Dow Chemical ends year wresting with ugly surprise

A year-end surprise has left the largest U.S. chemical company scrambling to salvage a deal it had hoped would make riding out a recession a little easier.
Following the collapse of a $17.4 billion joint venture with a state-owned Kuwaiti company, Dow Chemical must weigh taking on more debt than it wanted, entering intense negotiations to restructure a buyout of rival Rohm & Haas, or both.
Shares of Rohm & Haas soared by the greatest amount in two months Tuesday, signifying pressure on Dow to complete the deal.
And if Dow delays a decision, it could lose money.
Under an agreement signed with the Philadelphia-based specialty chemicals maker, the original buyout price of $78-per-share will rise each day that Dow fails to sign off on the deal after Jan. 10.
Dow agreed to pay a 74 percent premium for Rohm & Haas during a summer when all chemical makers were burdened by unprecedented costs for energy and carbon-based feedstocks.
That environment has changed radically.
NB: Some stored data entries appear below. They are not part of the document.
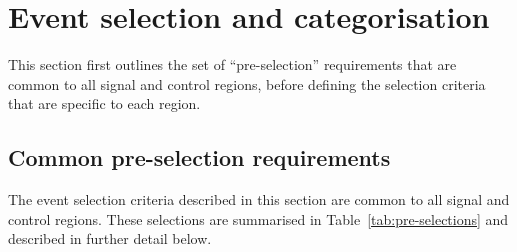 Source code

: \section{Event selection and categorisation}
\label{sec:selection}

This section first outlines the set of ``pre-selection'' requirements
that are common to all signal and control regions, before defining the
selection criteria that are specific to each region.

\subsection{Common pre-selection requirements}
\label{sec:preSelection}

The event selection criteria described in this section are common to
all signal and control regions. These selections are summarised in
Table~\ref{tab:pre-selections} and described in further detail below.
Energy prices have tumbled and the global economy has deteriorated badly, two reasons given by Kuwait to dump its agreement with Dow late Sunday.
Dow had expected more than $7 billion in cash from the joint venture. While the company claimed that money would not be needed for the Rohm & Haas deal, its absence leaves a large hole in its balance sheet.
"We see a potential setback for Dow to raise the required financing for the (Rohm & Haas) deal in the current credit environment and without the proceeds from the K-Dow joint venture," HSBC analyst Hassan Ahmed said in a note to investors.
Both Dow and Rohm & Haas declined comment Tuesday. Dow said Sunday it was reviewing its options, while Rohm & Haas said the collapse of K-Dow had no relation to its acquisition by Dow.
Dow could choose to enter messy litigation with Kuwait for a $2.5 billion breakup fee, but at the same time must decide what to do about Rohm & Haas, which still has a very big price tag given the current economic climate.
Dow has access to a $13 billion loan to complete the Rohm & Haas acquisition, but cash from the Kuwait joint venture would have made it a lot less painful.
Dow's predicament prompted both Moody's Investors Service and Standard & Poor's Ratings Services to cut the company's credit ratings this week to several notches above junk status.
"We also view this development as a setback to Dow's strategy to transform the business profile, as the completion of the K-Dow venture would have substantially muted Dow's exposure to the current petrochemical downturn," wrote S&P's credit analyst Kyle Loughlin.
The acquisition of Rohm & Haas would cushion the company somewhat from commodities-based prices swings that come with the products it makes.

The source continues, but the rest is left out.